On how many lines of the records below does the string "búsqueda" appear? Reply with only the number.

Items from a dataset
-- Opening Marker --

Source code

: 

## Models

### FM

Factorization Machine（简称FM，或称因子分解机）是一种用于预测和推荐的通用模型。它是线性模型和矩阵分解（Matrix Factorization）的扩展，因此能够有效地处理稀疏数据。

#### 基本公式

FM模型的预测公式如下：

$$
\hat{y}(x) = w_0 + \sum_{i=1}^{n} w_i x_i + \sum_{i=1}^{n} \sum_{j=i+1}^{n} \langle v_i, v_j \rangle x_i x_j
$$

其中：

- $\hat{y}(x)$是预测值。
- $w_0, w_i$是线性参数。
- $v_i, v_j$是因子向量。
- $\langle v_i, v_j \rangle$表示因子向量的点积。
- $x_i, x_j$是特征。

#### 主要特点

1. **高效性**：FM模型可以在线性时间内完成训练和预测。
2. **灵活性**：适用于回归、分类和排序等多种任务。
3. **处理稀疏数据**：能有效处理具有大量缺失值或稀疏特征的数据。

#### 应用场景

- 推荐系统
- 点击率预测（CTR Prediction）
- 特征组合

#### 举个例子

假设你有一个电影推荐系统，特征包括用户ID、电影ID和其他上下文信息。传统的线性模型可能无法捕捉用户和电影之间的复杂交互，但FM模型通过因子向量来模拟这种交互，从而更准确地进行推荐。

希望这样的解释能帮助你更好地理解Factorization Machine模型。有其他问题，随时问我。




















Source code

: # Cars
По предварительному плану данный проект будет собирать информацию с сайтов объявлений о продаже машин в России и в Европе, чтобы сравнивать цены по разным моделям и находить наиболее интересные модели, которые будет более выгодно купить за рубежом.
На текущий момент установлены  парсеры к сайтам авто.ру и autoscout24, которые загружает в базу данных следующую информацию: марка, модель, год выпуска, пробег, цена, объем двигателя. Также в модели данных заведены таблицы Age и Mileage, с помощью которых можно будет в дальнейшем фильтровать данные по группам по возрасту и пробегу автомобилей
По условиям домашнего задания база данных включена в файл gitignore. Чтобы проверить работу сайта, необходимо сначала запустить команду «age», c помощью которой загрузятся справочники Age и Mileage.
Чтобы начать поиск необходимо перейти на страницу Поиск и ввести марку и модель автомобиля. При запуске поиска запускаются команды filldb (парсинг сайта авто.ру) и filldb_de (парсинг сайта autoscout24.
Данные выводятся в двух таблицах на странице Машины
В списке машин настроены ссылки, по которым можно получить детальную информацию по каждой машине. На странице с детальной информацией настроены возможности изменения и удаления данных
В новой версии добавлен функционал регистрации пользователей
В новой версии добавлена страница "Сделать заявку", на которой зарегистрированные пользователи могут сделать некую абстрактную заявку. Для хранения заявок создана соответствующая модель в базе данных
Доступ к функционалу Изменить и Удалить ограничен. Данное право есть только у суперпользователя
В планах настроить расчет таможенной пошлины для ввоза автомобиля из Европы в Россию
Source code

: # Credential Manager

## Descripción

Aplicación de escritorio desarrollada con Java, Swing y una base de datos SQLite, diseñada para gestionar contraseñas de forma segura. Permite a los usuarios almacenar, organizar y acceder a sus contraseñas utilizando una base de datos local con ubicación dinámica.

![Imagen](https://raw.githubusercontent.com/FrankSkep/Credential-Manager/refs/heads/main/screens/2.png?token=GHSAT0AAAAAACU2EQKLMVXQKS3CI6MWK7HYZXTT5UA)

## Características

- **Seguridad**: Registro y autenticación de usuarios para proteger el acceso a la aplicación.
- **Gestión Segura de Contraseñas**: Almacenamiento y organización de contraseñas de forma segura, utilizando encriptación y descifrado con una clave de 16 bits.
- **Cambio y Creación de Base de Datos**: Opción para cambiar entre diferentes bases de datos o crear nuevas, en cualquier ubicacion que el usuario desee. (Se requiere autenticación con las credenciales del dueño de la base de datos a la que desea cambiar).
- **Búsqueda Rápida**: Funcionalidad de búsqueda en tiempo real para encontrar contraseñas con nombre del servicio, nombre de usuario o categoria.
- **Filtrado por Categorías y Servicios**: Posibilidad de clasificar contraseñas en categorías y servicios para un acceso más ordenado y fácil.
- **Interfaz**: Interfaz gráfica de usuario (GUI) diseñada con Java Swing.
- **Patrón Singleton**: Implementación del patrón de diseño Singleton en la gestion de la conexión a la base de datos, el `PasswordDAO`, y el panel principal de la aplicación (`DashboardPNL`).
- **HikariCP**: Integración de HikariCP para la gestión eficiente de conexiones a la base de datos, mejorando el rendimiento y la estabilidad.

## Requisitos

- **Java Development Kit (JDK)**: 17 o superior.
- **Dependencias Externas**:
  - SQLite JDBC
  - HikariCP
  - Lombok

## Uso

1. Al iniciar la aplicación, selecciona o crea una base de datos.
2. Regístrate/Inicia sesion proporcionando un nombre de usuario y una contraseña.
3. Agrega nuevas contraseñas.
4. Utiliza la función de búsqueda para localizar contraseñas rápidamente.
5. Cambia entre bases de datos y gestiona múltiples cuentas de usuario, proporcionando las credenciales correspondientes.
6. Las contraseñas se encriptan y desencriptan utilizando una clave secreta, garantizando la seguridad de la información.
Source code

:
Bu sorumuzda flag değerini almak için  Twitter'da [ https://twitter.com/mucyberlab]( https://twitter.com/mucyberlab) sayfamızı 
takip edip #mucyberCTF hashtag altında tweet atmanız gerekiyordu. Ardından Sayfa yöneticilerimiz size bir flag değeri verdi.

-- Closing Marker --

● **Result of the task**: 2